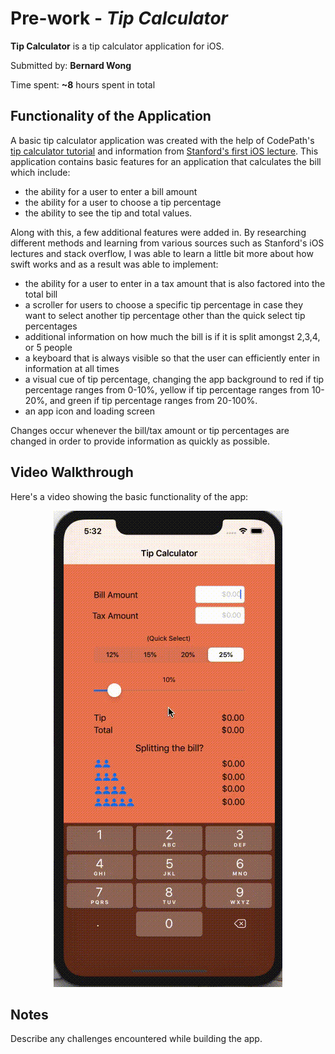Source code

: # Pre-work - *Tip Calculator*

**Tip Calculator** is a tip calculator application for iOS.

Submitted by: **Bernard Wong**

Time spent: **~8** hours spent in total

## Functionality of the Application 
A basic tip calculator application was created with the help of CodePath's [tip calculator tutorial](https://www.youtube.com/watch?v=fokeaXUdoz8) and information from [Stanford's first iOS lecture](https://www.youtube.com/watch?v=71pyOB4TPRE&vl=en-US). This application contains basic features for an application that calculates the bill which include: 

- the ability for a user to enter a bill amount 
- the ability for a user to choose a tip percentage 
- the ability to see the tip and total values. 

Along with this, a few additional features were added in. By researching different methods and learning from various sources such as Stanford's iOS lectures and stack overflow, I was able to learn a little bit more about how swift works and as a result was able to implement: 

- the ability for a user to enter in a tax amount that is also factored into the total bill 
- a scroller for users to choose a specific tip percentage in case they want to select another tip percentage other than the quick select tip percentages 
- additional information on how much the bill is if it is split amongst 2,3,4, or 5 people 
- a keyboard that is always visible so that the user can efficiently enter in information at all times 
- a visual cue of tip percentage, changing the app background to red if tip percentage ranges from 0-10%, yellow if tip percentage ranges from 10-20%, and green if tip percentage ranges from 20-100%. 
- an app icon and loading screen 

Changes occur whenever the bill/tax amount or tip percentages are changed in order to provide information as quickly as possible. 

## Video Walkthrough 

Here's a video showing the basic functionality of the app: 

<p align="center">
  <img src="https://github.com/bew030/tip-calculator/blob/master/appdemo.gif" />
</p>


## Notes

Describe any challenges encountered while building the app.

==================================================

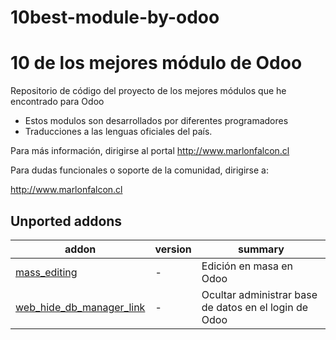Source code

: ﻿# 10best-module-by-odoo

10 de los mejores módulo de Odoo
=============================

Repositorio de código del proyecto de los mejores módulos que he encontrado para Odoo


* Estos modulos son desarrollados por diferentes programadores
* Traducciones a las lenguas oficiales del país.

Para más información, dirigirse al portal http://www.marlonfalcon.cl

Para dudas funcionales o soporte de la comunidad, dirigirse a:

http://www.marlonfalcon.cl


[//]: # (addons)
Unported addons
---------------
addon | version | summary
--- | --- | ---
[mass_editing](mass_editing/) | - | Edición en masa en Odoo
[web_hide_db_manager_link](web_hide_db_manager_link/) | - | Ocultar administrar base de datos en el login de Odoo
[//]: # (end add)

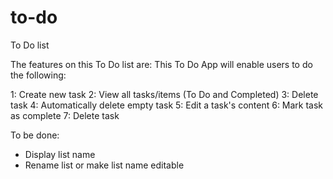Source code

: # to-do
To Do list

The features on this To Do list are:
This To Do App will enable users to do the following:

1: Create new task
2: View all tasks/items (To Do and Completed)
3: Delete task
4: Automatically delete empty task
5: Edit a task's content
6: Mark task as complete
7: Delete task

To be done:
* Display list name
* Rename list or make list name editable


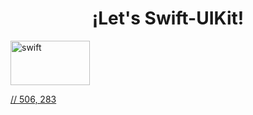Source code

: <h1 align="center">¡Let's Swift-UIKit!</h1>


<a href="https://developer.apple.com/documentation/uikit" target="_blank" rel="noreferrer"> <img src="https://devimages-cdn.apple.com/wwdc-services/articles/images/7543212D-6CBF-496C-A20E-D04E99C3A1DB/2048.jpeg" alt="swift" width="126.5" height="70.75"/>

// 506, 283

==================================================

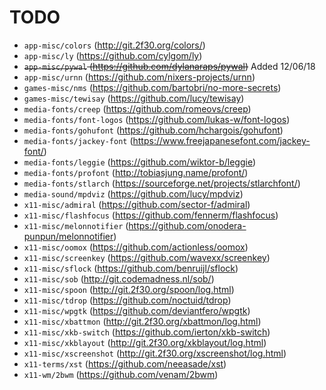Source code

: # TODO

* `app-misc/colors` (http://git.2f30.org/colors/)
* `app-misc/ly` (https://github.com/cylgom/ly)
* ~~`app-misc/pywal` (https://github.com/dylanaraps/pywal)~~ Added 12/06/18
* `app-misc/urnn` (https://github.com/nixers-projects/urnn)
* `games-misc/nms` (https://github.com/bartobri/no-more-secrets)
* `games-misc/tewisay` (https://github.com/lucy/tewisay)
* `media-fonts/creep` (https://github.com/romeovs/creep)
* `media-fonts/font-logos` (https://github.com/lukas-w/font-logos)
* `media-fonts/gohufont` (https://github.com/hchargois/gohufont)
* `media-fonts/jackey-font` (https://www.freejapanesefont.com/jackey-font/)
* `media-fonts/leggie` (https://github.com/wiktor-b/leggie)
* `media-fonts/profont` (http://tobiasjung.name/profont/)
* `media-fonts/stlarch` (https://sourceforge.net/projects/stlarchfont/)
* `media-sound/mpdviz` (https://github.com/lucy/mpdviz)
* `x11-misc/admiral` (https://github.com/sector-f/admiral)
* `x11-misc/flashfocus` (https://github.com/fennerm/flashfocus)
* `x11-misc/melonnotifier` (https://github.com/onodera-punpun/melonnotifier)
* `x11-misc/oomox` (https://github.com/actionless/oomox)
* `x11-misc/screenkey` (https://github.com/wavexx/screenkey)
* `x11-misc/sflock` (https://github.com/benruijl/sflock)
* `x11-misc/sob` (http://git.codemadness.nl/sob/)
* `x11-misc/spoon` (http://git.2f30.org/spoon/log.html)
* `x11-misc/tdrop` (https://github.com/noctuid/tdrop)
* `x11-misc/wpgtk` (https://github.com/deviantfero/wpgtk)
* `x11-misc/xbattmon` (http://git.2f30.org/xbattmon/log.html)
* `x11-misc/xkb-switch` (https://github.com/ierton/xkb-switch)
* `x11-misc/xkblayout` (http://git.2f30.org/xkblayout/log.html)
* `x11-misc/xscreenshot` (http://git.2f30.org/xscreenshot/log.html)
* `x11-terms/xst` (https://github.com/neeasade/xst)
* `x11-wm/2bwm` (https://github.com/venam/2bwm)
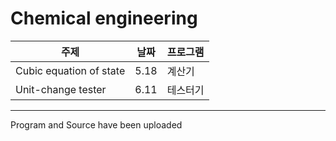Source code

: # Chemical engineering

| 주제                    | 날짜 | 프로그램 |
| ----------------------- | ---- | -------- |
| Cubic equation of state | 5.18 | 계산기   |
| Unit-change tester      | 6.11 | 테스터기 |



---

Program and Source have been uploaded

==================================================

## Your instructions:
Using the records above, write out exactly the lines between the one holding "Time spent: **~8** hours spent in total" and the one holding "Describe any challenges", inclusive; leave everything else out.

## Expected answer:
Time spent: **~8** hours spent in total

## Functionality of the Application 
A basic tip calculator application was created with the help of CodePath's [tip calculator tutorial](https://www.youtube.com/watch?v=fokeaXUdoz8) and information from [Stanford's first iOS lecture](https://www.youtube.com/watch?v=71pyOB4TPRE&vl=en-US). This application contains basic features for an application that calculates the bill which include: 

- the ability for a user to enter a bill amount 
- the ability for a user to choose a tip percentage 
- the ability to see the tip and total values. 

Along with this, a few additional features were added in. By researching different methods and learning from various sources such as Stanford's iOS lectures and stack overflow, I was able to learn a little bit more about how swift works and as a result was able to implement: 

- the ability for a user to enter in a tax amount that is also factored into the total bill 
- a scroller for users to choose a specific tip percentage in case they want to select another tip percentage other than the quick select tip percentages 
- additional information on how much the bill is if it is split amongst 2,3,4, or 5 people 
- a keyboard that is always visible so that the user can efficiently enter in information at all times 
- a visual cue of tip percentage, changing the app background to red if tip percentage ranges from 0-10%, yellow if tip percentage ranges from 10-20%, and green if tip percentage ranges from 20-100%. 
- an app icon and loading screen 

Changes occur whenever the bill/tax amount or tip percentages are changed in order to provide information as quickly as possible. 

## Video Walkthrough 

Here's a video showing the basic functionality of the app: 

<p align="center">
  <img src="https://github.com/bew030/tip-calculator/blob/master/appdemo.gif" />
</p>


## Notes

Describe any challenges encountered while building the app.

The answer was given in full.